Keith:
These are good comments. Answers inline:
“I'm wondering why "one person or a small group" labeling some "thing" is a problem? Is this to say that one person or a small group can't label a thing correctly and comprehensively keeping the best interest of the end-user in mind? If a taxonomy has thesaural properties, or is just a good-old fashioned thesaurus, it should be able to accommodate various view points with synonymy.”
(DN) From my perspective, even the best intentions get tags wrong or fail to comprehend variances or differing points of view. The thesaurus approach is a reasonable way to mitigate this in theory, however from practical experience, it is much harder. The United Nations Trade Data Element Dictionary (UN/TDED) tried the once and for all approach and got very far with it based on a large buy in. The UN/CEFACT CCTS project tried to add the thesaurus angle with a complicated twist – capturing the context in which the differing labels were applied and mapping each variance to the upper level ontology. The jury is still out.

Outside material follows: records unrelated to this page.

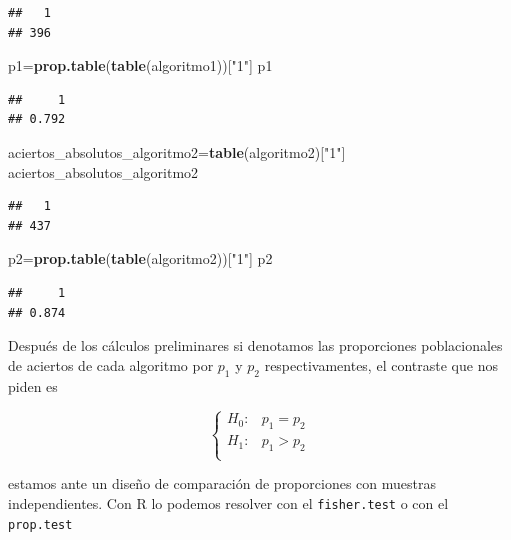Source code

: \documentclass[
]{article}
\newenvironment{Shaded}{\begin{snugshade}}{\end{snugshade}}
\newcommand{\KeywordTok}[1]{\textcolor[rgb]{0.13,0.29,0.53}{\textbf{#1}}}
\newcommand{\NormalTok}[1]{#1}
\newcommand{\StringTok}[1]{\textcolor[rgb]{0.31,0.60,0.02}{#1}}
\begin{document}
\begin{verbatim}
##   1 
## 396
\end{verbatim}

\begin{Shaded}
\begin{Highlighting}[]
\NormalTok{p1=}\KeywordTok{prop.table}\NormalTok{(}\KeywordTok{table}\NormalTok{(algoritmo1))[}\StringTok{"1"}\NormalTok{]}
\NormalTok{p1}
\end{Highlighting}
\end{Shaded}

\begin{verbatim}
##     1 
## 0.792
\end{verbatim}

\begin{Shaded}
\begin{Highlighting}[]
\NormalTok{aciertos\_absolutos\_algoritmo2=}\KeywordTok{table}\NormalTok{(algoritmo2)[}\StringTok{"1"}\NormalTok{]}
\NormalTok{aciertos\_absolutos\_algoritmo2}
\end{Highlighting}
\end{Shaded}

\begin{verbatim}
##   1 
## 437
\end{verbatim}

\begin{Shaded}
\begin{Highlighting}[]
\NormalTok{p2=}\KeywordTok{prop.table}\NormalTok{(}\KeywordTok{table}\NormalTok{(algoritmo2))[}\StringTok{"1"}\NormalTok{]}
\NormalTok{p2}
\end{Highlighting}
\end{Shaded}

\begin{verbatim}
##     1 
## 0.874
\end{verbatim}

Después de los cálculos preliminares si denotamos las proporciones
poblacionales de aciertos de cada algoritmo por \(p_1\) y \(p_2\)
respectivamentes, el contraste que nos piden es

\[
\left\{
\begin{array}{ll}
H_0: & p_1=p_2\\
H_1: & p_1>p_2\\
\end{array}
\right.
\]

estamos ante un diseño de comparación de proporciones con muestras
independientes. Con R lo podemos resolver con el \texttt{fisher.test} o
con el \texttt{prop.test}
\end{document}
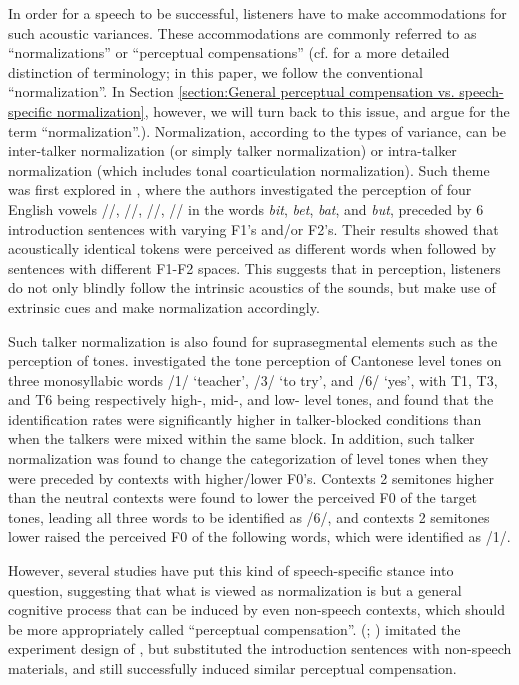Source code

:\documentclass[12pt]{report}
\newcommand{\tip}{\textipa}
\begin{document}
\begin{CJK}{UTF8}{bsmi}
In order for a speech to be successful, listeners have to make accommodations for such acoustic variances. These accommodations are commonly referred to as ``normalizations'' or ``perceptual compensations'' (cf. \cite{Zhangetal2022} for a more detailed distinction of terminology; in this paper, we follow the conventional ``normalization''. In Section \ref{section:General perceptual compensation vs. speech-specific normalization}, however, we will turn back to this issue, and argue for the term ``normalization''.). Normalization, according to the types of variance, can be inter-talker normalization (or simply talker normalization) or intra-talker normalization (which includes tonal coarticulation normalization). Such theme was first explored in \cite{LadefogedBroadbent1957}, where the authors investigated the perception of four English vowels /\tip{I}/, /\tip{E}/, /\tip{5}/, /\tip{2}/ in the words \textit{bit}, \textit{bet}, \textit{bat}, and \textit{but}, preceded by 6 introduction sentences with varying F1's and/or F2's. Their results showed that acoustically identical tokens were perceived as different words when followed by sentences with different F1-F2 spaces. This suggests that in perception, listeners do not only blindly follow the intrinsic acoustics of the sounds, but make use of extrinsic cues and make normalization accordingly.

Such talker normalization is also found for suprasegmental elements such as the perception of tones. \cite{WongDiehl2003} investigated the tone perception of Cantonese level tones on three monosyllabic words /\tip{si}1/ `teacher', /\tip{si}3/ `to try', and /\tip{si}6/ `yes', with T1, T3, and T6 being respectively high-, mid-, and low- level tones, and found that the identification rates were significantly higher in talker-blocked conditions than when the talkers were mixed within the same block. In addition, such talker normalization was found to change the categorization of level tones when they were preceded by contexts with higher/lower F0's. Contexts 2 semitones higher than the neutral contexts were found to lower the perceived F0 of the target tones, leading all three words to be identified as /\tip{si}6/, and contexts 2 semitones lower raised the perceived F0 of the following words, which were identified as /\tip{si}1/. 

However, several studies have put this kind of speech-specific stance into question, suggesting that what is viewed as normalization is but a general cognitive process that can be induced by even non-speech contexts, which should be more appropriately called ``perceptual compensation''. \citeauthor{WatkinsMakin1994} (\citeyear{WatkinsMakin1994}; \citeyear{WatkinsMakin1996}) imitated the experiment design of \cite{LadefogedBroadbent1957}, but substituted the introduction sentences with non-speech materials, and still successfully induced similar perceptual compensation. 


\end{CJK}
\end{document}
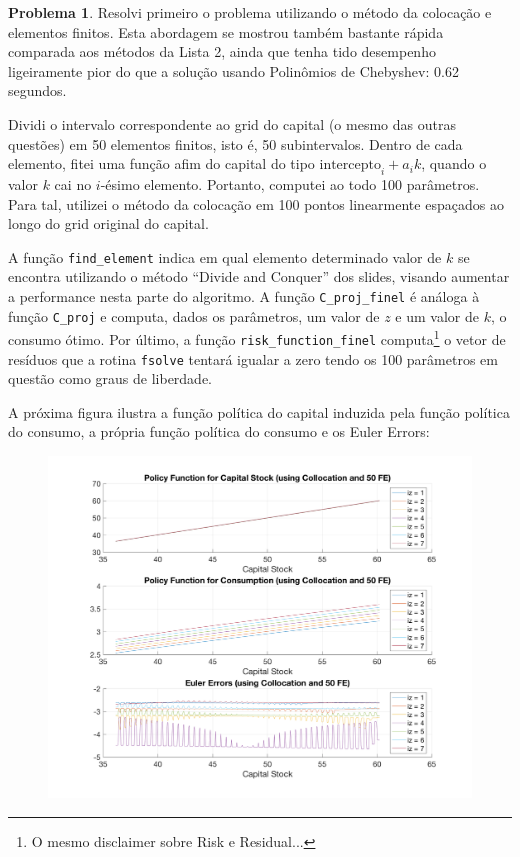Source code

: \documentclass[11pt]{article}
\theoremstyle{definition}
\newtheorem{prob}{Problema}
\theoremstyle{solution}
\begin{document}
\FloatBarrier
\begin{prob}
	Resolvi primeiro o problema utilizando o método da colocação e elementos finitos. Esta abordagem se mostrou também bastante rápida comparada aos métodos da Lista 2, ainda que tenha tido desempenho ligeiramente pior do que a solução usando Polinômios de Chebyshev: 0.62 segundos.
	
	Dividi o intervalo correspondente ao grid do capital (o mesmo das outras questões) em 50 elementos finitos, isto é, 50 subintervalos. Dentro de cada elemento, fitei uma função afim do capital do tipo $\text{intercepto}_{i} + a_{i}k$, quando o valor $k$ cai no $i$-ésimo elemento. Portanto, computei ao todo 100 parâmetros. Para tal, utilizei o método da colocação em 100 pontos linearmente espaçados ao longo do grid original do capital.
	
	A função \texttt{find\_element} indica em qual elemento determinado valor de $k$ se encontra utilizando o método ``Divide and Conquer'' dos slides, visando aumentar a performance nesta parte do algoritmo. A função \texttt{C\_proj\_finel} é análoga à função \texttt{C\_proj} e computa, dados os parâmetros, um valor de $z$ e um valor de $k$, o consumo ótimo. Por último, a função \texttt{risk\_function\_finel} computa\footnote{O mesmo disclaimer sobre Risk e Residual...} o vetor de resíduos que a rotina \texttt{fsolve} tentará igualar a zero tendo os 100 parâmetros em questão como graus de liberdade.
	
	A próxima figura ilustra a função política do capital induzida pela função política do consumo, a própria função política do consumo e os Euler Errors:
	\begin{figure}[h!]
		\centering
		\includegraphics[scale = 0.25]{finel}
	\end{figure}
	

\end{prob}
\end{document}
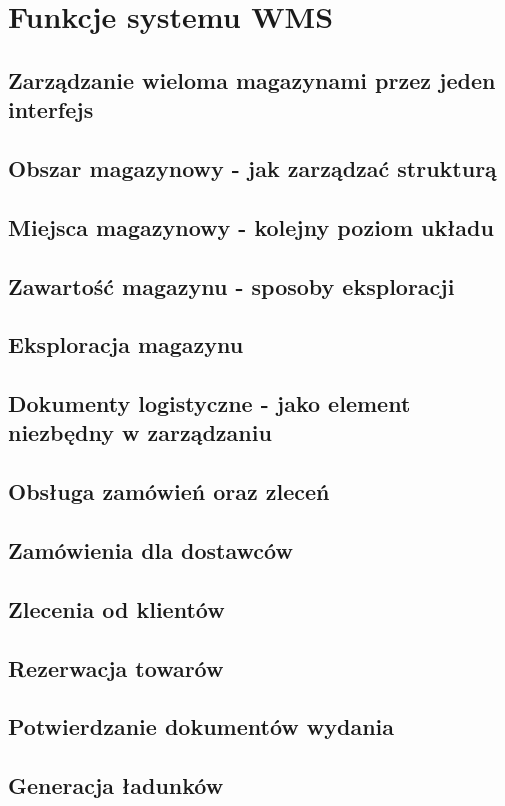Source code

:\section{Funkcje systemu WMS}
	\subsection{Zarządzanie wieloma magazynami przez jeden interfejs}
	\subsection{Obszar magazynowy - jak zarządzać strukturą}
	\subsection{Miejsca magazynowy - kolejny poziom układu}
	\subsection{Zawartość magazynu - sposoby eksploracji}
	\subsection{Eksploracja magazynu}
	\subsection{Dokumenty logistyczne - jako element niezbędny w zarządzaniu}
	\subsection{Obsługa zamówień oraz zleceń}
	\subsection{Zamówienia dla dostawców}
	\subsection{Zlecenia od klientów}
	\subsection{Rezerwacja towarów}
	\subsection{Potwierdzanie dokumentów wydania}
	\subsection{Generacja ładunków}
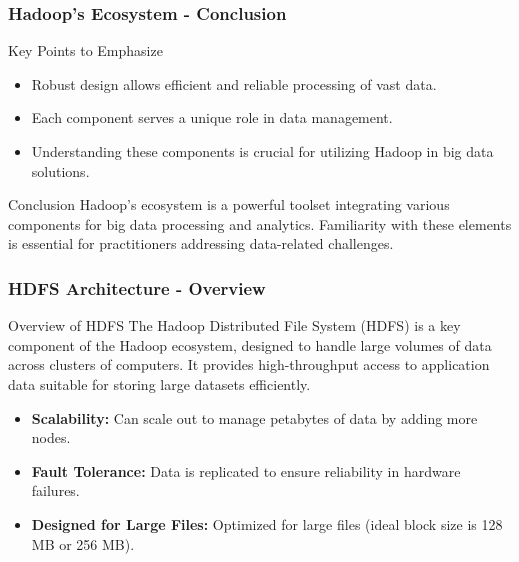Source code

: \documentclass[aspectratio=169]{beamer}
\begin{document}
\begin{frame}[fragile]
    \frametitle{Hadoop's Ecosystem - Conclusion}
    \begin{block}{Key Points to Emphasize}
        \begin{itemize}
            \item Robust design allows efficient and reliable processing of vast data.
            \item Each component serves a unique role in data management.
            \item Understanding these components is crucial for utilizing Hadoop in big data solutions.
        \end{itemize}
    \end{block}
    \begin{block}{Conclusion}
        Hadoop's ecosystem is a powerful toolset integrating various components for big data processing and analytics. Familiarity with these elements is essential for practitioners addressing data-related challenges.
    \end{block}
\end{frame}

\begin{frame}[fragile]
    \frametitle{HDFS Architecture - Overview}
    \begin{block}{Overview of HDFS}
        The Hadoop Distributed File System (HDFS) is a key component of the Hadoop ecosystem, designed to handle large volumes of data across clusters of computers. It provides high-throughput access to application data suitable for storing large datasets efficiently.
    \end{block}
    
    \begin{itemize}
        \item \textbf{Scalability:} Can scale out to manage petabytes of data by adding more nodes.
        \item \textbf{Fault Tolerance:} Data is replicated to ensure reliability in hardware failures.
        \item \textbf{Designed for Large Files:} Optimized for large files (ideal block size is 128 MB or 256 MB).
    \end{itemize}
\end{frame}
\end{document}
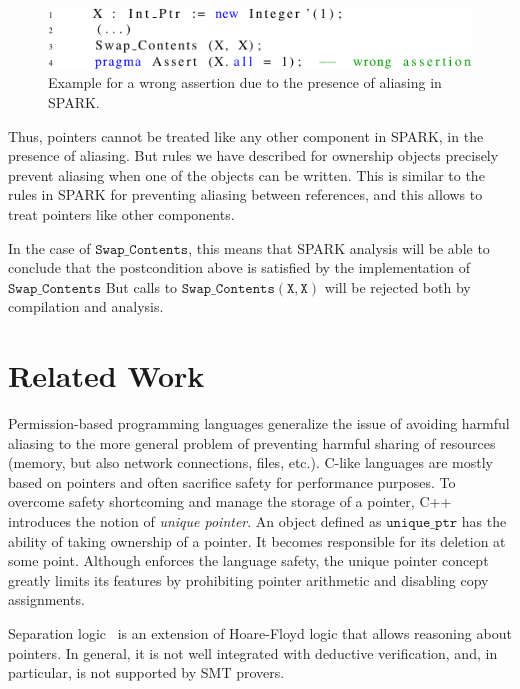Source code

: \documentclass{llncs}
\newcommand\var[1]{\ensuremath{\mathtt{#1}}}
\begin{document}
\begin{figure}[htb!]
\centering
  \captionsetup{justification=centering,margin=0.6cm}
   \includegraphics[]{spark_ex1_exp}
	\caption{Example for a wrong assertion due to the presence of aliasing in SPARK.}
   \label{fig:spark_ex1_exp}
\end{figure}

\smallskip
Thus, pointers cannot be treated like any other component in SPARK, in the presence of aliasing. But rules we have described for ownership objects precisely prevent
aliasing when one of the objects can be written. This is similar to the rules in SPARK for preventing aliasing between references, and this allows to treat pointers
like other components.

\smallskip
In the case of \var{Swap\_Contents}, this means that SPARK analysis will be able to conclude that the postcondition above is satisfied by the implementation of \var{Swap\_Contents}
But calls to \var{Swap\_Contents(X,X)} will be rejected both by compilation and analysis.


\section{Related Work}


Permission-based programming languages generalize the issue of avoiding harmful aliasing to the more general problem of preventing harmful sharing of resources
(memory, but also network connections, files, etc.). C-like languages are mostly based on pointers and often sacrifice safety for performance purposes.
To overcome safety shortcoming and manage the storage of a pointer, C++ introduces the notion of \textit{unique pointer}. An object defined as \var{unique\_ptr}
has the ability of taking ownership of a pointer. It becomes responsible for its deletion at some point. Although enforces the language safety, the unique
pointer concept greatly limits its features by prohibiting pointer arithmetic and disabling copy assignments.

\smallskip
Separation logic~\cite{Reynolds02} is an extension of Hoare-Floyd logic that allows reasoning about pointers. In general, it is not well integrated with deductive
verification, and, in particular, is not supported by SMT provers.
\end{document}
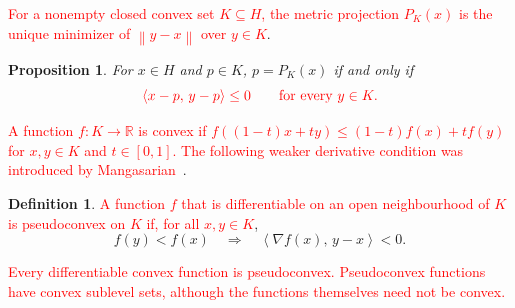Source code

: \documentclass[]{interact}
\theoremstyle{plain}
\newtheorem{proposition}[theorem]{Proposition}
\theoremstyle{definition}
\newtheorem{definition}[theorem]{Definition}
\theoremstyle{remark}
\newcommand{\R}{\mathbb{R}}
\newcommand{\norm}[1]{\left\lVert #1 \right\rVert}
\newcommand{\inner}[2]{\left\langle #1,\, #2 \right\rangle}
\begin{document}
\leavevmode\textcolor{red}{For a nonempty closed convex set $K\subseteq H$, the metric projection $P_K(x)$ is the unique minimizer of $\norm{y-x}$ over $y\in K$}.
\begin{proposition}\label{prop:proj-char}
For $x\in H$ and $p\in K$, $p=P_K(x)$ if and only if
\begin{equation}\label{eq:proj-char}\textcolor{red}{
\inner{x-p}{y-p}\le0\qquad\text{for every }y\in K.
}\end{equation}
\end{proposition}

\leavevmode\textcolor{red}{A function $f:K\to\R$ is convex if $f((1-t)x+ty)\le(1-t)f(x)+tf(y)$ for $x,y\in K$ and $t\in[0,1]$. The following weaker derivative condition was introduced by Mangasarian~\citep{mangasarian1965}}.
\begin{definition}\label{def:pseudoconvex}
\leavevmode\textcolor{red}{A function $f$ that is differentiable on an open neighbourhood of $K$ is pseudoconvex on $K$ if, for all $x,y\in K$},
\begin{equation}\label{eq:contrapositive}
f(y)<f(x)\quad\Longrightarrow\quad\inner{\nabla f(x)}{y-x}<0.
\end{equation}
\end{definition}
\leavevmode\textcolor{red}{Every differentiable convex function is pseudoconvex. Pseudoconvex functions have convex sublevel sets, although the functions themselves need not be convex.}
\end{document}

As I said before, I am sitting on the fence. For well framed projects, the one group deciding certainly works well. Examples include the dewey decimal system (spelling??), WSDL, XML Infoset, HTML and others where the semantics of the fixed set of elements were agreed upon and seem to be used with no problems. If the work is taken outside the original frame or scope, that seems to be when issues arise. The UN/CEFACT CCTS work is all in english for example. We had great trouble mapping certain words like ‘payload’ to french. Nevertheless, if the scope is english only speakers, I think they did a good job.
“As for the Slashdot.org "experiment," why generalize about how an ontologist or taxonomist would tag it? It sounds like, if there are, indeed, such unique terms being used to tag something at Slashdot.org that they would elude a person whose vocation is to tag content using the most widely-accepted terms, then you're really saying that "one person or a small group" is tagging things in a completely unique way at Slashdot.org! Isn't that a problem then?”
(DN) the context was the main reason. For example, an ontologist or a taxonomist might tag it based on a directive to identify nouns, verbs and semantics. Some of the /. Crowd tagged news articles with words like “stupid”, “idiots”, “ROTFL” etc. While I cannot concretely justify my statement, I would encourage you and others to take a look for yourselves. It really emphasizes the point.